The average delivery day at Partners in Caring goes like this:
Gary, our trusty volunteer, and I drive our behemoth of a van down to the Chicken Soup Brigade, a food bank on Capitol Hill. We load up 40+ bags of groceries, filling the trunk and all of the seats. At 15 lbs. per bags, that’s 600+ lbs of free, gym-quality weight lifting!
A short trip to one of our partner Seattle Housing Authority apartment buildings, and we hoist the bags again onto a cart and deliver, right to the doors of our clients.
40+ bags, 600 lbs. It might be easy to get lost in the scale of it all. But to the recipients, the one bag of groceries that we deliver might be a large portion of the food they will see that week.
All of our clients have one or more disabilities that prevent them from going to food banks themselves, and most are seniors (over 55 years old).
Satiety has such an uplifting effect. As we make our rounds, otherwise quiet hallways come to life as neighbors swing their doors open to offer trades for ingredients or share recipe ideas.

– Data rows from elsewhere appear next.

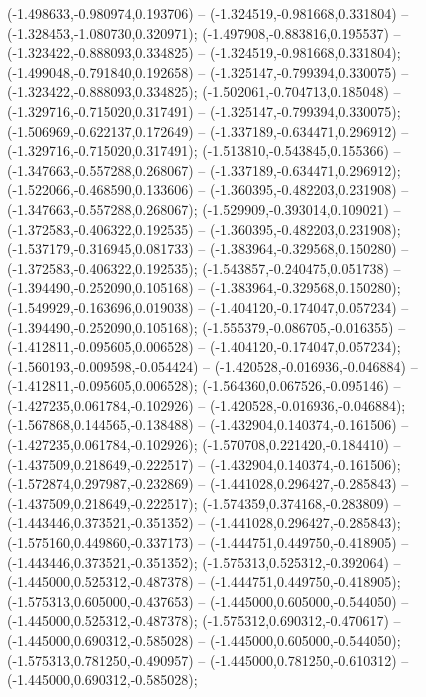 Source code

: (-1.498633,-0.980974,0.193706) -- (-1.324519,-0.981668,0.331804) -- (-1.328453,-1.080730,0.320971);
 (-1.497908,-0.883816,0.195537) -- (-1.323422,-0.888093,0.334825) -- (-1.324519,-0.981668,0.331804);
 (-1.499048,-0.791840,0.192658) -- (-1.325147,-0.799394,0.330075) -- (-1.323422,-0.888093,0.334825);
 (-1.502061,-0.704713,0.185048) -- (-1.329716,-0.715020,0.317491) -- (-1.325147,-0.799394,0.330075);
 (-1.506969,-0.622137,0.172649) -- (-1.337189,-0.634471,0.296912) -- (-1.329716,-0.715020,0.317491);
 (-1.513810,-0.543845,0.155366) -- (-1.347663,-0.557288,0.268067) -- (-1.337189,-0.634471,0.296912);
 (-1.522066,-0.468590,0.133606) -- (-1.360395,-0.482203,0.231908) -- (-1.347663,-0.557288,0.268067);
 (-1.529909,-0.393014,0.109021) -- (-1.372583,-0.406322,0.192535) -- (-1.360395,-0.482203,0.231908);
 (-1.537179,-0.316945,0.081733) -- (-1.383964,-0.329568,0.150280) -- (-1.372583,-0.406322,0.192535);
 (-1.543857,-0.240475,0.051738) -- (-1.394490,-0.252090,0.105168) -- (-1.383964,-0.329568,0.150280);
 (-1.549929,-0.163696,0.019038) -- (-1.404120,-0.174047,0.057234) -- (-1.394490,-0.252090,0.105168);
 (-1.555379,-0.086705,-0.016355) -- (-1.412811,-0.095605,0.006528) -- (-1.404120,-0.174047,0.057234);
 (-1.560193,-0.009598,-0.054424) -- (-1.420528,-0.016936,-0.046884) -- (-1.412811,-0.095605,0.006528);
 (-1.564360,0.067526,-0.095146) -- (-1.427235,0.061784,-0.102926) -- (-1.420528,-0.016936,-0.046884);
 (-1.567868,0.144565,-0.138488) -- (-1.432904,0.140374,-0.161506) -- (-1.427235,0.061784,-0.102926);
 (-1.570708,0.221420,-0.184410) -- (-1.437509,0.218649,-0.222517) -- (-1.432904,0.140374,-0.161506);
 (-1.572874,0.297987,-0.232869) -- (-1.441028,0.296427,-0.285843) -- (-1.437509,0.218649,-0.222517);
 (-1.574359,0.374168,-0.283809) -- (-1.443446,0.373521,-0.351352) -- (-1.441028,0.296427,-0.285843);
 (-1.575160,0.449860,-0.337173) -- (-1.444751,0.449750,-0.418905) -- (-1.443446,0.373521,-0.351352);
 (-1.575313,0.525312,-0.392064) -- (-1.445000,0.525312,-0.487378) -- (-1.444751,0.449750,-0.418905);
 (-1.575313,0.605000,-0.437653) -- (-1.445000,0.605000,-0.544050) -- (-1.445000,0.525312,-0.487378);
 (-1.575312,0.690312,-0.470617) -- (-1.445000,0.690312,-0.585028) -- (-1.445000,0.605000,-0.544050);
 (-1.575313,0.781250,-0.490957) -- (-1.445000,0.781250,-0.610312) -- (-1.445000,0.690312,-0.585028);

Residents are happy to brag about what they made from the previous week’s bag or just to chat. In being a friendly face, I have been regaled with family photos from the 1940s, a taxidermal wolf from a career in Alaskan fishing, and stories from a life spent on a nuclear submarine.
While food may be a given for many, I am humbled by those who are able to keep smiling in spite of it all. As long as a bag of groceries can bring some joy to our clients, I will look forward to each delivery as a chance to keep improving the lives of some of the kindest people I have met.